UPDATE 1-Chile central bank only considered rate hold in Feb-minutes
* Key interest rate has remained on hold since Jan. 2012
* All five board members voted to hold in Feb.
* Cenbank says rates still at levels considered neutral
SANTIAGO, March 1 (Reuters) - Chile's central bank only considered keeping its key lending rate on hold last month as inflation remained in check and economic growth continued to boom, the minutes of February's monetary policy meeting showed on Friday.
With Chile's economy running near full employment, domestic demand booming and firm investments fueling economic growth, in stark contrast to looming global economic risks, the central bank has kept its key interest rate on hold since a surprise cut in January 2012.
The minutes showed that all five members of the bank's governing board voted to keep the rate steady at 5 percent on Feb. 14.
Holding the key rate steady was justified "by the fact that the current level of the monetary policy interest rate was within a range of neutral values," the minutes said.
In standard monetary policy parlance, a neutral interest rate neither spurs nor curbs economic growth, all other factors being equal.
"Keeping the monetary policy interest rate at its current level was consistent with inflation converging to the target within the projection horizon," the minutes added.
Inflation has remained well below the bank's target range of 2.0 percent to 4.0 percent, coming in at 1.6 percent in the 12 months to January.
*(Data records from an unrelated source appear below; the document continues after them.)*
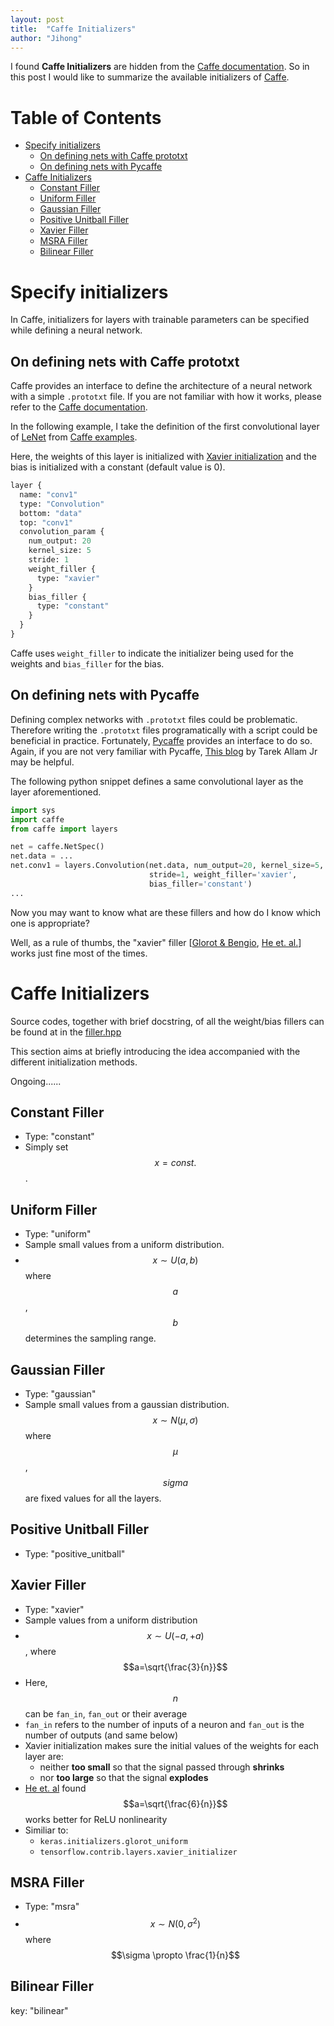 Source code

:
 ```yaml
---
layout: post
title:  "Caffe Initializers"
author: "Jihong"
---
```


I found __Caffe Initializers__ are hidden from the [Caffe documentation](http://caffe.berkeleyvision.org/). So in this post I would like to summarize the available initializers of  [Caffe](https://github.com/BVLC/caffe).


# Table of Contents

- [Specify initializers](#specify-initializers)
  + [On defining nets with Caffe prototxt](#on-defining-nets-with-caffe-prototxt)
  + [On defining nets with Pycaffe](#on-defining-nets-with-pycaffe)
- [Caffe Initializers](#caffe-initializers)
  + [Constant Filler](#constant-filler)
  + [Uniform Filler](#uniform-filler)
  + [Gaussian Filler](#gaussian-filler)
  + [Positive Unitball Filler](#positive-unitball-filler)
  + [Xavier Filler](#xavier-filler)
  + [MSRA Filler](#msra-filler)
  + [Bilinear Filler](#bilinear-filler)

# Specify initializers

In Caffe, initializers for layers with trainable parameters can be specified while defining a neural network.

## On defining nets with Caffe prototxt

Caffe provides an interface to define the architecture of a neural network with a simple `.prototxt` file. If you are not familiar with how it works, please refer to the [Caffe documentation](http://caffe.berkeleyvision.org/tutorial/net_layer_blob.html).


In the following example, I take the definition of the first convolutional layer of  [LeNet](http://www.dengfanxin.cn/wp-content/uploads/2016/03/1998Lecun.pdf) from [Caffe examples](https://github.com/BVLC/caffe/blob/master/examples/mnist/lenet.prototxt).

Here, the weights of this layer is initialized with [Xavier initialization](http://proceedings.mlr.press/v9/glorot10a/glorot10a.pdf) and the bias is initialized with a constant (default value is 0).

```protobuf
layer {
  name: "conv1"
  type: "Convolution"
  bottom: "data"
  top: "conv1"
  convolution_param {
    num_output: 20
    kernel_size: 5
    stride: 1
    weight_filler {
      type: "xavier"
    }
    bias_filler {
      type: "constant"
    }
  }
}
```

Caffe uses `weight_filler` to indicate the initializer being used for the weights and `bias_filler` for the bias.

## On defining nets with Pycaffe

Defining complex networks with `.prototxt` files could be problematic.  Therefore writing the `.prototxt` files programatically with a script could be beneficial in practice. Fortunately, [Pycaffe](https://github.com/BVLC/caffe/blob/master/python/caffe/pycaffe.py) provides an interface to do so. Again, if you are not very familiar with Pycaffe, [This blog](http://www.tarekallamjr.com/blog/posts/Programatically-define-net-with-PyCaffe/) by Tarek Allam Jr may be helpful.

The following python snippet defines a same convolutional layer as the layer aforementioned.

```python
import sys
import caffe
from caffe import layers

net = caffe.NetSpec()
net.data = ...
net.conv1 = layers.Convolution(net.data, num_output=20, kernel_size=5,
                               stride=1, weight_filler='xavier',
                               bias_filler='constant')
...
```

Now you may want to know what are these fillers and how do I know which one is appropriate?

Well, as a rule of thumbs, the "xavier" filler [[Glorot & Bengio](http://jmlr.org/proceedings/papers/v9/glorot10a/glorot10a.pdf), [He et. al.](https://arxiv.org/pdf/1502.01852v1.pdf)] works just fine most of the times.

# Caffe Initializers

Source codes, together with brief docstring, of all the weight/bias fillers can be found at in the [filler.hpp](https://github.com/BVLC/caffe/blob/master/include/caffe/filler.hpp)

This section aims at briefly introducing the idea accompanied with the different initialization methods.

Ongoing......

## Constant Filler

 - Type: "constant"
 - Simply set $$ x = const. $$.

## Uniform Filler
 - Type: "uniform"
 - Sample small values from a uniform distribution.
 - $$x\sim U(a, b)$$ where $$a$$, $$b$$ determines the sampling range.

## Gaussian Filler

 - Type: "gaussian"
 - Sample small values from a gaussian distribution. $$x \sim N(\mu, \sigma)$$ where $$\mu$$, $$sigma$$ are fixed values for all the layers.

## Positive Unitball Filler

 - Type: "positive_unitball"

## Xavier Filler

 - Type: "xavier"
 - Sample values from a uniform distribution
 - $$x \sim U(-a, +a)$$, where $$a=\sqrt{\frac{3}{n}}$$
 - Here, $$n$$ can be `fan_in`, `fan_out` or their average
 - `fan_in` refers to the number of inputs of a neuron and `fan_out` is the number of outputs (and same below)
 - Xavier initialization makes sure the initial values of the weights for each layer are:
    + neither __too small__ so that the signal passed through __shrinks__
    + nor __too large__ so that the signal __explodes__
 - [He et. al](https://arxiv.org/pdf/1502.01852v1.pdf) found $$a=\sqrt{\frac{6}{n}}$$ works better for ReLU nonlinearity
 - Similiar to:
    + `keras.initializers.glorot_uniform`
    + `tensorflow.contrib.layers.xavier_initializer`


## MSRA Filler

 - Type: "msra"
 - $$x \sim N(0, \sigma^2)$$ where $$\sigma \propto \frac{1}{n}$$

## Bilinear Filler

key: "bilinear"
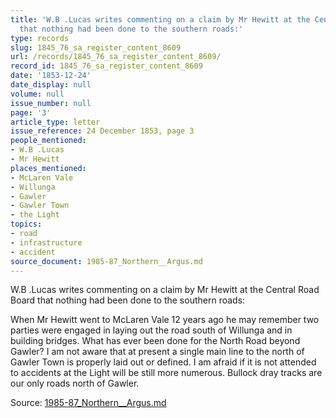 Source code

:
 ```yaml
---
title: 'W.B .Lucas writes commenting on a claim by Mr Hewitt at the Central Road Board
  that nothing had been done to the southern roads:'
type: records
slug: 1845_76_sa_register_content_8609
url: /records/1845_76_sa_register_content_8609/
record_id: 1845_76_sa_register_content_8609
date: '1853-12-24'
date_display: null
volume: null
issue_number: null
page: '3'
article_type: letter
issue_reference: 24 December 1853, page 3
people_mentioned:
- W.B .Lucas
- Mr Hewitt
places_mentioned:
- McLaren Vale
- Willunga
- Gawler
- Gawler Town
- the Light
topics:
- road
- infrastructure
- accident
source_document: 1985-87_Northern__Argus.md
---
```


W.B .Lucas writes commenting on a claim by Mr Hewitt at the Central Road Board that nothing had been done to the southern roads:

When Mr Hewitt went to McLaren Vale 12 years ago he may remember two parties were engaged in laying out the road south of Willunga and in building bridges.  What has ever been done for the North Road beyond Gawler?  I am not aware that at present a single main line to the north of Gawler Town is properly laid out or defined.  I am afraid if it is not attended to accidents at the Light will be still more numerous.  Bullock dray tracks are our only roads north of Gawler.

Source: [1985-87_Northern__Argus.md](/downloads/markdown/1985-87_Northern__Argus.md)
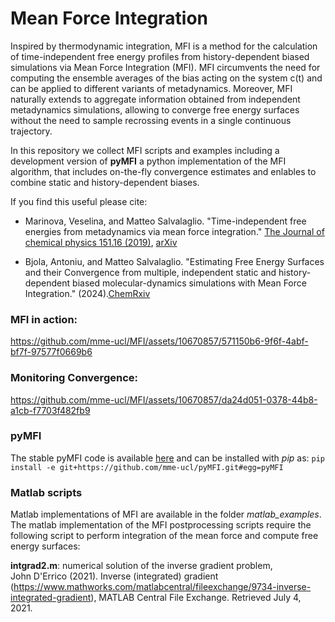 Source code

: # Mean Force Integration

Inspired by thermodynamic integration, MFI is a method for the calculation of time-independent free energy profiles from history-dependent biased simulations via Mean Force Integration (MFI). MFI circumvents the need for computing the ensemble averages of the bias acting on the system c(t) and can be applied to different variants of metadynamics. Moreover, MFI naturally extends to aggregate information obtained from independent metadynamics simulations, allowing to converge free energy surfaces without the need to sample recrossing events in a single continuous trajectory. 

In this repository we collect MFI scripts and examples including a development version of __pyMFI__ a python implementation of the MFI algorithm, that includes on-the-fly convergence estimates and enlables to combine static and history-dependent biases. 

If you find this useful please cite: 

- Marinova, Veselina, and Matteo Salvalaglio. "Time-independent free energies from metadynamics via mean force integration." [The Journal of chemical physics 151.16 (2019)](164115.https://aip.scitation.org/doi/abs/10.1063/1.5123498),  [arXiv](https://arxiv.org/pdf/1907.08472.pdf)

- Bjola, Antoniu, and Matteo Salvalaglio. "Estimating Free Energy Surfaces and their Convergence from multiple, independent static and history-dependent biased molecular-dynamics simulations with Mean Force Integration." (2024).[ChemRxiv](https://chemrxiv.org/engage/chemrxiv/article-details/65affed69138d2316192b728)


### MFI in action:
https://github.com/mme-ucl/MFI/assets/10670857/571150b6-9f6f-4abf-bf7f-97577f0669b6

### Monitoring Convergence:
https://github.com/mme-ucl/MFI/assets/10670857/da24d051-0378-44b8-a1cb-f7703f482fb9

### pyMFI
The stable pyMFI code is available [here](https://github.com/mme-ucl/pyMFI) and can be installed with _pip_ as: ```pip install -e git+https://github.com/mme-ucl/pyMFI.git#egg=pyMFI```

### Matlab scripts 
Matlab implementations of MFI are available in the folder _matlab_examples_. 
The matlab implementation of the MFI postprocessing scripts require the following script to perform integration of the mean force and compute free energy surfaces:  

**intgrad2.m**: numerical solution of the inverse gradient problem,  
John D'Errico (2021). Inverse (integrated) gradient 
(https://www.mathworks.com/matlabcentral/fileexchange/9734-inverse-integrated-gradient), 
MATLAB Central File Exchange. Retrieved July 4, 2021.
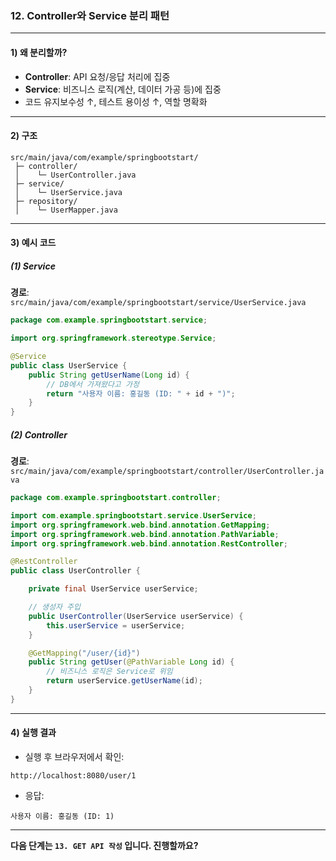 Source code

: ### 12. Controller와 Service 분리 패턴

---

#### 1) **왜 분리할까?**

* **Controller**: API 요청/응답 처리에 집중
* **Service**: 비즈니스 로직(계산, 데이터 가공 등)에 집중
* 코드 유지보수성 ↑, 테스트 용이성 ↑, 역할 명확화

---

#### 2) **구조**

```
src/main/java/com/example/springbootstart/
 ├─ controller/
 │    └─ UserController.java
 ├─ service/
 │    └─ UserService.java
 ├─ repository/
 │    └─ UserMapper.java
```

---

#### 3) **예시 코드**

##### (1) **Service**

**경로**: `src/main/java/com/example/springbootstart/service/UserService.java`

```java
package com.example.springbootstart.service;

import org.springframework.stereotype.Service;

@Service
public class UserService {
    public String getUserName(Long id) {
        // DB에서 가져왔다고 가정
        return "사용자 이름: 홍길동 (ID: " + id + ")";
    }
}
```

##### (2) **Controller**

**경로**: `src/main/java/com/example/springbootstart/controller/UserController.java`

```java
package com.example.springbootstart.controller;

import com.example.springbootstart.service.UserService;
import org.springframework.web.bind.annotation.GetMapping;
import org.springframework.web.bind.annotation.PathVariable;
import org.springframework.web.bind.annotation.RestController;

@RestController
public class UserController {

    private final UserService userService;

    // 생성자 주입
    public UserController(UserService userService) {
        this.userService = userService;
    }

    @GetMapping("/user/{id}")
    public String getUser(@PathVariable Long id) {
        // 비즈니스 로직은 Service로 위임
        return userService.getUserName(id);
    }
}
```

---

#### 4) **실행 결과**

* 실행 후 브라우저에서 확인:

```
http://localhost:8080/user/1
```

* 응답:

```
사용자 이름: 홍길동 (ID: 1)
```

---

**다음 단계는 `13. GET API 작성` 입니다. 진행할까요?**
Consumer prices are forecast to hover around the mid-point of the target in 12 and 24 months, according to traders and analysts polled by the bank.
The central bank's minutes underscored the labor market and domestic markets generally remained tight and output continued to grow at a pace of 5 percent to 6 percent, driven by the sustained dynamism of domestic demand, especially investment.
"These demand-side pressures, however, were reflected mainly in higher imports, with less severe effects on the use of internal resources and inflation," the minutes said.
Bank board members stressed the dynamism exhibited by domestic output and demand, but said "the recent pattern of growth driven by domestic demand had resulted in a widening of the current account deficit, a development that, should it continue, could be a factor of external vulnerability."